Matt Holman, director of the Center for Tobacco Products (CTP) Office of Science, will be leaving the agency effective immediately, according to the memo from CTP director Brian King. Holman has been director since 2017.
His departure comes after Mitch Zeller, the longtime CTP head, retired in April. King was appointed director earlier this month.
“I know that he led the Office through a critical time, including preparing for and overseeing review for the bolus of PMTA [Premarket Tobacco Product Application] applications. I’m grateful to Matt for his contributions to the Center and unwavering commitment to you all over the years, and I wish him well in his next chapter,” King said in the memo.
FDA is facing a series of major tobacco-related decisions in the coming weeks and months, including a potential ban on menthol cigarettes, lowering nicotine levels, and the next step in its ongoing attempt to regulate Juul and other electronic cigarettes.
According to the memo, Holman has been on leave and has recused himself from all CTP/FDA work while exploring career opportunities outside of government. In a statement to The Hill, FDA would not say when Holman’s recusal began.
“Agency employees are free to pursue employment outside of the government and are required to immediately disclose that they are exploring opportunities outside the government,” an FDA spokeswoman said.

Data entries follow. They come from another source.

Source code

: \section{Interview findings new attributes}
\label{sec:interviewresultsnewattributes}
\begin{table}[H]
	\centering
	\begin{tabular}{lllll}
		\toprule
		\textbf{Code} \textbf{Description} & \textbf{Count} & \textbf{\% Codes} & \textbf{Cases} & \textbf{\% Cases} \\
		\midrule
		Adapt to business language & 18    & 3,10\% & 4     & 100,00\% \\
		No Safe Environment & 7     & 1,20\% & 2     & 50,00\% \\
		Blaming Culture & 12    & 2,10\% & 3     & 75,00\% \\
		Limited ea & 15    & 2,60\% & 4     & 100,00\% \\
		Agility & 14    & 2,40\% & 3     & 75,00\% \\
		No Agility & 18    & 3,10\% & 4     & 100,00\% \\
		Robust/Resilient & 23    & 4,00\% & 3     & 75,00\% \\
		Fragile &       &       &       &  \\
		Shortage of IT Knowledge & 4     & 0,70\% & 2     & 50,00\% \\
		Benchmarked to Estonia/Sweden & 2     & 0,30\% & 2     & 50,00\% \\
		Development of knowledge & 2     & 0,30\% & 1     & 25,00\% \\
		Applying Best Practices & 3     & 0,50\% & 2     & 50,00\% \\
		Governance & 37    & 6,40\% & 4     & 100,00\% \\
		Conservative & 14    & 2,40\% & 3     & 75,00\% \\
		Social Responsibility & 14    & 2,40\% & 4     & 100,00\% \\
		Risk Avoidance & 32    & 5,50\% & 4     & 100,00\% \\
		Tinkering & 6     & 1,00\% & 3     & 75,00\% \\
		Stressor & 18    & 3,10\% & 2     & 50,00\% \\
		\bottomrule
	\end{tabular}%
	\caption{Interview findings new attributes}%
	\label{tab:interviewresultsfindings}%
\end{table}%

“We can say that in this instance, once the agency was made aware by Dr. Holman of his intention to explore new career opportunities, consistent with government ethics rules, he was recused from all tobacco-related regulatory decision making at the agency. This is a personnel matter; therefore we have no further comment,” FDA added.
Philip Morris, most famous for Marlboro cigarettes, is currently marketing a smokeless heated tobacco product called IQOS. The device was first authorized by FDA in 2020; Holman and the agency signed off on a third generation version of IQOS in March.